## Exercise details
Your answer must be every line of the data that holds the string "meta".
*** Data for review
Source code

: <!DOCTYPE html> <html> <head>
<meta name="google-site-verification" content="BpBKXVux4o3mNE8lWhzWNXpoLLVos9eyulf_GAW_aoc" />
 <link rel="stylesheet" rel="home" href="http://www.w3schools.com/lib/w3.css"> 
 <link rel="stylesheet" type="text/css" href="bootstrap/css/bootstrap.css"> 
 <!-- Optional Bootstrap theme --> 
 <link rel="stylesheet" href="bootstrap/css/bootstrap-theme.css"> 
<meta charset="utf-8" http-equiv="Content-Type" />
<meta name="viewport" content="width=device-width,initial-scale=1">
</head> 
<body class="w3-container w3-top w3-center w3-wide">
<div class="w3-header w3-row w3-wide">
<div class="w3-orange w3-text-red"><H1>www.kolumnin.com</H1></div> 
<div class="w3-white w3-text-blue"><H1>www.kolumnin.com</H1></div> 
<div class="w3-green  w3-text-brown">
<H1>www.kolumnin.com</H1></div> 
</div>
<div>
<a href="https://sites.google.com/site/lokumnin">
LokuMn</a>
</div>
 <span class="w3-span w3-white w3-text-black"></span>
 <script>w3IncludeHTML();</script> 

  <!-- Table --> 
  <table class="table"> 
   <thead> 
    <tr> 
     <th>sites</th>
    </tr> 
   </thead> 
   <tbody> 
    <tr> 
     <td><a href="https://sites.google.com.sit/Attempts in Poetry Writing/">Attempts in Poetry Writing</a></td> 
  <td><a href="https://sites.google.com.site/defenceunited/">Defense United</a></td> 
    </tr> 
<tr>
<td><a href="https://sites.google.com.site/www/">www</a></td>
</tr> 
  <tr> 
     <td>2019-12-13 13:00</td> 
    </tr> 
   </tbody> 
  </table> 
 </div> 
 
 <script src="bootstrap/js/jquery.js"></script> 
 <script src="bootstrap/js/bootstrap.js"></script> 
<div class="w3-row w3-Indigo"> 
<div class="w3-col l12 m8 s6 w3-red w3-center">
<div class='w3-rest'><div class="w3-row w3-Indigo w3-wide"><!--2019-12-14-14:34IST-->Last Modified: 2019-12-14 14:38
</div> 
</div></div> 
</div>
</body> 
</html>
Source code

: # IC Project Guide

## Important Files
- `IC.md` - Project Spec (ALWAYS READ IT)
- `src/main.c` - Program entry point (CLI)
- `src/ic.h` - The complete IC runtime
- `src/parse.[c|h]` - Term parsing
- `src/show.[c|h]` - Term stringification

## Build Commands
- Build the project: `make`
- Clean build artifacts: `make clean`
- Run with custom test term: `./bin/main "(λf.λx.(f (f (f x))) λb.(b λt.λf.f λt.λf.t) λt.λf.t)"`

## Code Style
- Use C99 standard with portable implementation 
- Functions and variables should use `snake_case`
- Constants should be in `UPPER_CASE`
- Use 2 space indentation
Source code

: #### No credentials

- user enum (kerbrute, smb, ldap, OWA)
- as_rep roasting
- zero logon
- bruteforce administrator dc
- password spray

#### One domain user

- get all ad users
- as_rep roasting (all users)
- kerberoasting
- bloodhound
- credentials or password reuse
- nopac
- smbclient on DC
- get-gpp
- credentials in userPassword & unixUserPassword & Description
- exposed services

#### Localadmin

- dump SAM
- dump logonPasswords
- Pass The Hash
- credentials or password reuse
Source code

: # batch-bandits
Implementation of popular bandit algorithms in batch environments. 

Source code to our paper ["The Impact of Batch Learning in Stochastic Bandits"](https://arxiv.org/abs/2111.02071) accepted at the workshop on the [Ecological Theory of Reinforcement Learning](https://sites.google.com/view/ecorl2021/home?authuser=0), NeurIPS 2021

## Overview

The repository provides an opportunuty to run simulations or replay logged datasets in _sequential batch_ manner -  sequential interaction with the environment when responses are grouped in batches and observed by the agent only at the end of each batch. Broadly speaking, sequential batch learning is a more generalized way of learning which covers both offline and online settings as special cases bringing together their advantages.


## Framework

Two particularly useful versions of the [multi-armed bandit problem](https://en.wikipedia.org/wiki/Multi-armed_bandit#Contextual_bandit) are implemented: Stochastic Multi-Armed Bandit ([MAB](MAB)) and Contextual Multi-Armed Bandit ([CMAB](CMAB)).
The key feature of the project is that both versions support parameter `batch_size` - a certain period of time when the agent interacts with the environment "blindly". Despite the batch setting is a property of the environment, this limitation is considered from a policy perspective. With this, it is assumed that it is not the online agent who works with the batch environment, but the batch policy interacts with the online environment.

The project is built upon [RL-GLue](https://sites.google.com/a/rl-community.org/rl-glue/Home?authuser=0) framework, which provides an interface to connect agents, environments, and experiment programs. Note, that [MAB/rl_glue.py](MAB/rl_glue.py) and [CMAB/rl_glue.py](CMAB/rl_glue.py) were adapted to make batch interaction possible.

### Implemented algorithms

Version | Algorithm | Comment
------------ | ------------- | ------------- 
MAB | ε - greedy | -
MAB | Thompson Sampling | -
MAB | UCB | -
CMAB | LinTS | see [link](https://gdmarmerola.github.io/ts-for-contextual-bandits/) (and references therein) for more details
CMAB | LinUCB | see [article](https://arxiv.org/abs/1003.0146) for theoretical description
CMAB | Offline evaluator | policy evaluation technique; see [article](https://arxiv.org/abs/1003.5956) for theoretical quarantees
******
## Solution
<meta name="google-site-verification" content="BpBKXVux4o3mNE8lWhzWNXpoLLVos9eyulf_GAW_aoc" />
<meta charset="utf-8" http-equiv="Content-Type" />
<meta name="viewport" content="width=device-width,initial-scale=1">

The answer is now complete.